Abstract

The increasing penetration of solar energy leaves power grids vulnerable to fluctuations in the solar radiation that reaches the surface of the Earth due to the projection of cloud shadows. Therefore, an intra-hour solar forecasting algorithm is necessary to reduce power instabilities caused by the impact of moving clouds on energy generation. The most accurate intra-hour solar forecasting methods apply convolutional neural networks to a series of visible light sky images. Instead, this investigation uses data acquired by a novel infrared sky imager on a solar tracker, which is capable of maintaining the Sun in the center of the images throughout the day and, at the same time, reducing the scattering effect produced by the Sun’s direct radiation.
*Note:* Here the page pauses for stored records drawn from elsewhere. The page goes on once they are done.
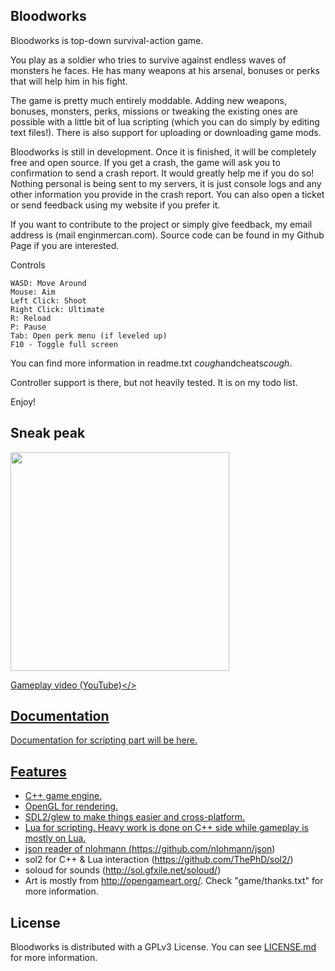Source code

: ## Bloodworks

 Bloodworks is top-down survival-action game.

You play as a soldier who tries to survive against endless waves of monsters he faces. He has many weapons at his arsenal, bonuses or perks that will help him in his fight.

The game is pretty much entirely moddable. Adding new weapons, bonuses, monsters, perks, missions or tweaking the existing ones are possible with a little bit of lua scripting (which you can do simply by editing text files!). There is also support for uploading or downloading game mods.

Bloodworks is still in development. Once it is finished, it will be completely free and open source. If you get a crash, the game will ask you to confirmation to send a crash report. It would greatly help me if you do so! Nothing personal is being sent to my servers, it is just console logs and any other information you provide in the crash report. You can also open a ticket or send feedback using my website if you prefer it.

If you want to contribute to the project or simply give feedback, my email address is (mail <at> enginmercan.com). Source code can be found in my Github Page if you are interested.

Controls

    WASD: Move Around
    Mouse: Aim
    Left Click: Shoot
    Right Click: Ultimate
    R: Reload
    P: Pause
    Tab: Open perk menu (if leveled up)
    F10 - Toggle full screen

You can find more information in readme.txt *cough*andcheats*cough*.

Controller support is there, but not heavily tested. It is on my todo list.

Enjoy!

## Sneak peak

<img src="https://raw.githubusercontent.com/shultays/bloodworks/master/itch.io/0.gif" width="350">

<a href="https://www.youtube.com/watch?v=Fjxbh8k15z8">Gameplay video (YouTube)</>

## Documentation

Documentation for scripting part will be here.

## Features

- C++ game engine. 
- OpenGL for rendering. 
- SDL2/glew to make things easier and cross-platform.
- Lua for scripting. Heavy work is done on C++ side while gameplay is mostly on Lua.
- json reader of nlohmann (https://github.com/nlohmann/json)
- sol2 for C++ & Lua interaction (https://github.com/ThePhD/sol2/)
- soloud for sounds (http://sol.gfxile.net/soloud/)
- Art is mostly from http://opengameart.org/. Check "game/thanks.txt" for more information.

## License

Bloodworks is distributed with a GPLv3 License. You can see [LICENSE.md](https://raw.githubusercontent.com/shultays/bloodworks/master/LICENCE.md) for more information.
In addition, infrared sky images allow the derivation and extraction of physical cloud features. The cloud dynamics are analyzed in sequences of images to compute the probability of the Sun intercepting air parcels in the sky images (i.e., voxels). The method introduced in this investigation fuses sky condition information from multiple sensors (i.e., pyranometer, sky imager, solar tracker, weather station) and feature sources using a multi-task deep learning architecture based on recurrent neural networks. The proposed deterministic and Bayesian architectures reduce computation time by avoiding convolutional filters. The proposed intra-hour solar forecasting algorithm reached a forecast skill of 18.6% with a forecasting horizon of 8 min. Consequently, the proposed intra-hour solar forecasting method can potentially reduce the operational costs of power grids with high participation of solar energy.